[Tribune] Emmanuel Issoze Ngondet et nous : leçons d’un baptême

Le baptême de l’aéroport de Makokou au nom d’Emmanuel Issoze Ngondet, ancien Premier ministre d’Ali Bongo décédé en 2020, interroge sur les critères qui président aux honneurs posthumes. Au-delà de la polémique, cette décision du président Brice Clotaire Oligui Nguema révèle-t-elle les contours d’un modèle politique à méditer ? Dans cette réflexion, Flavien Enongoué, ancien ambassadeur et maître de conférence de philosophie politique à l’UOB, livre son analyse sur les vertus ayant marqué le parcours de celui qui fut diplomate pendant vingt ans avant d’exercer des responsabilités ministérielles. Entre sens de l’État et leadership vertueux, l’universitaire diplomate dessine les leçons d’un parcours exemplaire dans un paysage politique gabonais en quête de repères.

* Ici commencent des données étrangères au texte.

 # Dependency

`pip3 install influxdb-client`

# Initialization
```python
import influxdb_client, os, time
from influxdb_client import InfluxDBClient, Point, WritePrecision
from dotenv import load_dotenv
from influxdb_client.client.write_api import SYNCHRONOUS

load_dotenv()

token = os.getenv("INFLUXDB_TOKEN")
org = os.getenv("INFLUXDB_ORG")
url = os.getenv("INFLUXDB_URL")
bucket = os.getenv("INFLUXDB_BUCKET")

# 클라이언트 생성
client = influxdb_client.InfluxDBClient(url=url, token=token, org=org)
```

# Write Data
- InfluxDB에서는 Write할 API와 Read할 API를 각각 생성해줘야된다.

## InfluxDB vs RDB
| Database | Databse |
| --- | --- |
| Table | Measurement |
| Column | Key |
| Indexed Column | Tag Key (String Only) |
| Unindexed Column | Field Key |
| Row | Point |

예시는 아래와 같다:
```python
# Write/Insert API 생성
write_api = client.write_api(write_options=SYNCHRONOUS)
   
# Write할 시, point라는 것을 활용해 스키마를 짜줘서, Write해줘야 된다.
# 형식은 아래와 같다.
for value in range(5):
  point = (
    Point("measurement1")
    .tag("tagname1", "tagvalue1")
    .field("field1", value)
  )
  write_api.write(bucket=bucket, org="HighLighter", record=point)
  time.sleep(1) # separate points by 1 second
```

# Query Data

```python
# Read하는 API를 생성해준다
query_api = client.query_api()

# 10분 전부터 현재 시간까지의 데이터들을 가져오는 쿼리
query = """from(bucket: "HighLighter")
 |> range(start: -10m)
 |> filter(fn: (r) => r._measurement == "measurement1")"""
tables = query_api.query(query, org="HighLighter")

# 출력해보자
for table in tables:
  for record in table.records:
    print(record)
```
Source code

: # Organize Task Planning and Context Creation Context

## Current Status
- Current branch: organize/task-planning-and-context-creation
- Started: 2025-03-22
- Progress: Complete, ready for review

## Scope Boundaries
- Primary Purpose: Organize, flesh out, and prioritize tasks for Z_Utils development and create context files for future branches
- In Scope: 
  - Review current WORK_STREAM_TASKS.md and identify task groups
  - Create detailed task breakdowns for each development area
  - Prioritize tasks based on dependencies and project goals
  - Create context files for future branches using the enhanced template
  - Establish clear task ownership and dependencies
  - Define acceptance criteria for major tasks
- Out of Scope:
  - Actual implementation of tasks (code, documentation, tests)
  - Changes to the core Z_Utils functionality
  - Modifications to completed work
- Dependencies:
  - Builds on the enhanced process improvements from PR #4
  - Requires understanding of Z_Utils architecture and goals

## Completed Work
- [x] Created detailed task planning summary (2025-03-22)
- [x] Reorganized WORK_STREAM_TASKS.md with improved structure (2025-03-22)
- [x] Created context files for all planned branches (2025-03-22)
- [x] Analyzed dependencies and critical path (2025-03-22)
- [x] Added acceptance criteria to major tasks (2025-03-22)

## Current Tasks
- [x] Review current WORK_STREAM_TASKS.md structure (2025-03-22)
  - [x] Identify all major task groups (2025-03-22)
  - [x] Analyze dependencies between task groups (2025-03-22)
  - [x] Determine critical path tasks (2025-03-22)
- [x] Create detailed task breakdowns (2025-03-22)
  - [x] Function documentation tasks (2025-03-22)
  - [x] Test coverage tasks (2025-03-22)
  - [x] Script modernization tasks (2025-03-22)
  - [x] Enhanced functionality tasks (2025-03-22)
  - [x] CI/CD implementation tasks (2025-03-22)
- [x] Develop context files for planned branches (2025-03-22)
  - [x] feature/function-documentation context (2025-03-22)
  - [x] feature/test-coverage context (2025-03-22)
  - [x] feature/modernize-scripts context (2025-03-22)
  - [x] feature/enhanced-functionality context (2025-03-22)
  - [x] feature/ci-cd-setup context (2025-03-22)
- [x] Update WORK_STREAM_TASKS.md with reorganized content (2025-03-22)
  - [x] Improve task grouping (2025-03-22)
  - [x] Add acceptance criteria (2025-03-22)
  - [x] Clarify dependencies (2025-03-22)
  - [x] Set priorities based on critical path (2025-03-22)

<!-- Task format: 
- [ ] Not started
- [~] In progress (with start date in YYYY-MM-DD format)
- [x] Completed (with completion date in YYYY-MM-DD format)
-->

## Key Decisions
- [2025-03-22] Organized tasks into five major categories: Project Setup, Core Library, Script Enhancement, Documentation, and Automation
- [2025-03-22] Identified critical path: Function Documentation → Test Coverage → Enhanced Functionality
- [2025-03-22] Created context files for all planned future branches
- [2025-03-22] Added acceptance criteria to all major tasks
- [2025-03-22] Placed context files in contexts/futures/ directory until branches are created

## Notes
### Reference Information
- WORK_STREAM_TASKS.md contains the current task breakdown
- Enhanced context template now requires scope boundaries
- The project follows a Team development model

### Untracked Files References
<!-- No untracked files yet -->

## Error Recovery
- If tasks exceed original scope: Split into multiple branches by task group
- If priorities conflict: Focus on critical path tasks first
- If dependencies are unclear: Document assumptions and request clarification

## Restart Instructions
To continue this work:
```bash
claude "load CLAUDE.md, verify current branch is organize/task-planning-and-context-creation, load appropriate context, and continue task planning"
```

«La sage décision de baptiser l’aéroport de Makokou de son nom, cinq ans après qu’il nous a quittés à jamais pour l’autre rive, a le grand mérite de tirer, pour les générations actuelles et futures, un double trait d’union entre sens de l’Etat et leadership vertueux […]», dixit Flavien Enongoué. © Montage GabonReview

Flavien Enongoué est un universitaire, diplomate et homme politique gabonais, connu pour son expertise en philosophie politique et son engagement dans la vie publique Gabon. © D.R.
Suffit-il d’avoir été Premier ministre d’Ali Bongo Ondimba pour mériter un tel hommage ? La voix qui m’apostropha ce jour du 20 mars 2025 à Makokou savait que la provocation, bien que sourde, ne resterait pas sans réponse la nuit tombée, quand les tam-tams se seront tus, et que la Chouette de Minerve aura pris son envol.
La triste occasion du douloureux souvenir de son passage prématuré à l’autre rive dans la nuit du 10 au 11 juin 2020, m’offre l’opportunité d’y revenir, en commençant par rappeler un constat d’évidence : Emmanuel Issozè Ngondet aurait été un personnage historique encombrant, on peut être certain que le Président Brice Clotaire Oligui Nguema ne lui aurait pas accordé une place dans les chantiers de sa politique de mémoire, de surcroît à une dizaine de jours d’une campagne électorale qui s’annonçait palpitante et dont il allait être le principal point d’éclairage.
Deux jours seulement auparavant, il avait choisi de rendre hommage à Joseph Redjambet Issani, dont l’aéroport de Port-Gentil porte dorénavant le nom. Comme chacun sait, c’est l’inscription en lettres d’or dans la mémoire officielle de l’un des martyrs de l’accouchement dans la douleur du pluralisme politique, après la longue parenthèse du parti unique (1968 – 1990). À Epassendjè, un des quartiers périphériques de la commune de Makokou, les mots et les choses étaient tout autre : il s’agissait d’inscrire dans le récit national, la mémoire d’un homme – née dans cette localité le 2 avril 1961, pour la remarquable carrière diplomatique qu’il a menée pendant une vingtaine d’années (1988 – 2009) et l’éloquent parcours politique qui n’aura ensuite duré qu’une dizaine (2010 – 2020) ; tant dans l’opinion publique locale comme nationale, ils sont incontestablement marqués du sceau de l’exemplarité. Depuis lors, deux termes me sont venus à l’esprit pour traduire les raisons profondes de ce choix : le sens de l’État et le leadership vertueux.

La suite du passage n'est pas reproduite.